Provided entries:
= = = =

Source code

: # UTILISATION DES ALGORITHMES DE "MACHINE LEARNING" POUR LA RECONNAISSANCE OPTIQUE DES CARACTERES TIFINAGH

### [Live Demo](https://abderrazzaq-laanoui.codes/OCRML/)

= = = =

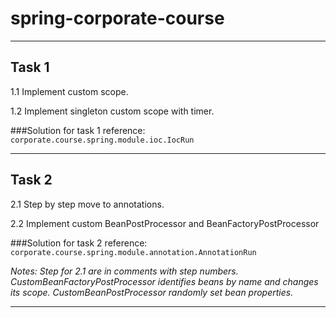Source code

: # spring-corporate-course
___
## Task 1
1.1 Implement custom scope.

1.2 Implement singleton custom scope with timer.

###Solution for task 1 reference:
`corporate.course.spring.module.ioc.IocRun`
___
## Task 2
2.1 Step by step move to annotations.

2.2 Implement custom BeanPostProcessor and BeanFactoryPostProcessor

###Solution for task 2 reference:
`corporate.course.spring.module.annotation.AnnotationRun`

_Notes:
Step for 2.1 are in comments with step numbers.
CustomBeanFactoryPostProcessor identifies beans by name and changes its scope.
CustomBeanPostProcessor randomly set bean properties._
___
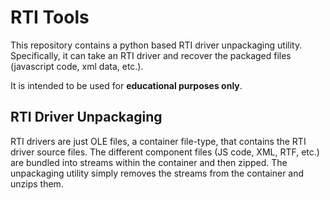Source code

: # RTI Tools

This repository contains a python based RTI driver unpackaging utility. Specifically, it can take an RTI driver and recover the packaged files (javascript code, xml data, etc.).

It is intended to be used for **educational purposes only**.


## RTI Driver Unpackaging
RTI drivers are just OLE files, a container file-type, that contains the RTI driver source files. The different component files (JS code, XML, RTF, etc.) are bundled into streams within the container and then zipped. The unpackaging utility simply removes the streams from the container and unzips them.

= = = =

Exercise prompt: Reproduce each line of the material containing the word "Step".

Solution:
2.1 Step by step move to annotations.
Step for 2.1 are in comments with step numbers.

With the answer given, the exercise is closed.